> **Instructions to follow**
Output every line below exactly.

Plain-text document sources
---------------
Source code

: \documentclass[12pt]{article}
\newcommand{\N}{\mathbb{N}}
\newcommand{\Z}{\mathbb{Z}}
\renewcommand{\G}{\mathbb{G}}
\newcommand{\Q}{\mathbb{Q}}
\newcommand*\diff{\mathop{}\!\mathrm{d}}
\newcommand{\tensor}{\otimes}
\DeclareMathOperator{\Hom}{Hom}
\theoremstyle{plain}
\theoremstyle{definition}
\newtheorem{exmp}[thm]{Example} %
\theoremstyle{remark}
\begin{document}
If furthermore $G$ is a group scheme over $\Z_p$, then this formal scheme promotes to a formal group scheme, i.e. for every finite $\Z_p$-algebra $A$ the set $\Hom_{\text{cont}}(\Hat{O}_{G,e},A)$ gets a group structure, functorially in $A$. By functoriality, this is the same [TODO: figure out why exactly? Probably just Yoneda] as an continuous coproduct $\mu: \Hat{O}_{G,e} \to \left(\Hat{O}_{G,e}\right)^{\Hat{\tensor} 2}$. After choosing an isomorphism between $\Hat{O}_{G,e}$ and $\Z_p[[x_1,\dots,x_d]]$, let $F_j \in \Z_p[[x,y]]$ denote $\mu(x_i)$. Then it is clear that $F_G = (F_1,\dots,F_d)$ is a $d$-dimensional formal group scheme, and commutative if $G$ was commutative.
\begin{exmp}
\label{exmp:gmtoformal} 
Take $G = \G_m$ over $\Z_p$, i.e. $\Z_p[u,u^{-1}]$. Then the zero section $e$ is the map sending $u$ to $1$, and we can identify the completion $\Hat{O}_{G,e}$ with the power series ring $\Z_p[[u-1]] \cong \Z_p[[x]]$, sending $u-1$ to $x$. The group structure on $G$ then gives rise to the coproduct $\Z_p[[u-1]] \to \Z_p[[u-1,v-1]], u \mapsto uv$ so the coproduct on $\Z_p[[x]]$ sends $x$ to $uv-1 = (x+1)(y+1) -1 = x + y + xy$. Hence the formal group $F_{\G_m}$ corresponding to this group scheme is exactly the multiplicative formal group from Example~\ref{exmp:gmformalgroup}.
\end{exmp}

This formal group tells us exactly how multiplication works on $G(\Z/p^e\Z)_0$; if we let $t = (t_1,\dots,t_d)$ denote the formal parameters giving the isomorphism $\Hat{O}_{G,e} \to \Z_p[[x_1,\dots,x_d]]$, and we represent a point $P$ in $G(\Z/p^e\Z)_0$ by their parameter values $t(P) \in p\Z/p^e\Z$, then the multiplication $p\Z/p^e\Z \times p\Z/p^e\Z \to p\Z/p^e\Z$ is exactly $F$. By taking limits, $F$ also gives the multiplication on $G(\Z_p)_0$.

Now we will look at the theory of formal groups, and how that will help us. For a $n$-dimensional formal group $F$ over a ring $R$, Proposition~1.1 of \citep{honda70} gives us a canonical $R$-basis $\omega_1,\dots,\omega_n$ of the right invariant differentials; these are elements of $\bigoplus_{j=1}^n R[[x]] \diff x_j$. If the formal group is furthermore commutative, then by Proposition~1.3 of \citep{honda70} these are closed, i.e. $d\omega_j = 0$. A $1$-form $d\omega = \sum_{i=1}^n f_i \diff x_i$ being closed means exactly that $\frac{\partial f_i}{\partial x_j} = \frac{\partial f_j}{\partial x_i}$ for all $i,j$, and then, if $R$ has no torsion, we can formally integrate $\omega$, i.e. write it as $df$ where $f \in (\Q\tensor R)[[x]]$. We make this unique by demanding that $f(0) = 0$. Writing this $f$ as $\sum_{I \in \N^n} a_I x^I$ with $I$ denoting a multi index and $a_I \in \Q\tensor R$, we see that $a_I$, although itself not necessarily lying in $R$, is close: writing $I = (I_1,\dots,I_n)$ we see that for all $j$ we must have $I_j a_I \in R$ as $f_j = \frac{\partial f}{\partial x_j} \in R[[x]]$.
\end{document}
---------------
> **Written answer**
Source code

: \documentclass[12pt]{article}
\newcommand{\N}{\mathbb{N}}
\newcommand{\Z}{\mathbb{Z}}
\renewcommand{\G}{\mathbb{G}}
\newcommand{\Q}{\mathbb{Q}}
\newcommand*\diff{\mathop{}\!\mathrm{d}}
\newcommand{\tensor}{\otimes}
\DeclareMathOperator{\Hom}{Hom}
\theoremstyle{plain}
\theoremstyle{definition}
\newtheorem{exmp}[thm]{Example} %
\theoremstyle{remark}
\begin{document}
If furthermore $G$ is a group scheme over $\Z_p$, then this formal scheme promotes to a formal group scheme, i.e. for every finite $\Z_p$-algebra $A$ the set $\Hom_{\text{cont}}(\Hat{O}_{G,e},A)$ gets a group structure, functorially in $A$. By functoriality, this is the same [TODO: figure out why exactly? Probably just Yoneda] as an continuous coproduct $\mu: \Hat{O}_{G,e} \to \left(\Hat{O}_{G,e}\right)^{\Hat{\tensor} 2}$. After choosing an isomorphism between $\Hat{O}_{G,e}$ and $\Z_p[[x_1,\dots,x_d]]$, let $F_j \in \Z_p[[x,y]]$ denote $\mu(x_i)$. Then it is clear that $F_G = (F_1,\dots,F_d)$ is a $d$-dimensional formal group scheme, and commutative if $G$ was commutative.
\begin{exmp}
\label{exmp:gmtoformal} 
Take $G = \G_m$ over $\Z_p$, i.e. $\Z_p[u,u^{-1}]$. Then the zero section $e$ is the map sending $u$ to $1$, and we can identify the completion $\Hat{O}_{G,e}$ with the power series ring $\Z_p[[u-1]] \cong \Z_p[[x]]$, sending $u-1$ to $x$. The group structure on $G$ then gives rise to the coproduct $\Z_p[[u-1]] \to \Z_p[[u-1,v-1]], u \mapsto uv$ so the coproduct on $\Z_p[[x]]$ sends $x$ to $uv-1 = (x+1)(y+1) -1 = x + y + xy$. Hence the formal group $F_{\G_m}$ corresponding to this group scheme is exactly the multiplicative formal group from Example~\ref{exmp:gmformalgroup}.
\end{exmp}

This formal group tells us exactly how multiplication works on $G(\Z/p^e\Z)_0$; if we let $t = (t_1,\dots,t_d)$ denote the formal parameters giving the isomorphism $\Hat{O}_{G,e} \to \Z_p[[x_1,\dots,x_d]]$, and we represent a point $P$ in $G(\Z/p^e\Z)_0$ by their parameter values $t(P) \in p\Z/p^e\Z$, then the multiplication $p\Z/p^e\Z \times p\Z/p^e\Z \to p\Z/p^e\Z$ is exactly $F$. By taking limits, $F$ also gives the multiplication on $G(\Z_p)_0$.

Now we will look at the theory of formal groups, and how that will help us. For a $n$-dimensional formal group $F$ over a ring $R$, Proposition~1.1 of \citep{honda70} gives us a canonical $R$-basis $\omega_1,\dots,\omega_n$ of the right invariant differentials; these are elements of $\bigoplus_{j=1}^n R[[x]] \diff x_j$. If the formal group is furthermore commutative, then by Proposition~1.3 of \citep{honda70} these are closed, i.e. $d\omega_j = 0$. A $1$-form $d\omega = \sum_{i=1}^n f_i \diff x_i$ being closed means exactly that $\frac{\partial f_i}{\partial x_j} = \frac{\partial f_j}{\partial x_i}$ for all $i,j$, and then, if $R$ has no torsion, we can formally integrate $\omega$, i.e. write it as $df$ where $f \in (\Q\tensor R)[[x]]$. We make this unique by demanding that $f(0) = 0$. Writing this $f$ as $\sum_{I \in \N^n} a_I x^I$ with $I$ denoting a multi index and $a_I \in \Q\tensor R$, we see that $a_I$, although itself not necessarily lying in $R$, is close: writing $I = (I_1,\dots,I_n)$ we see that for all $j$ we must have $I_j a_I \in R$ as $f_j = \frac{\partial f}{\partial x_j} \in R[[x]]$.
\end{document}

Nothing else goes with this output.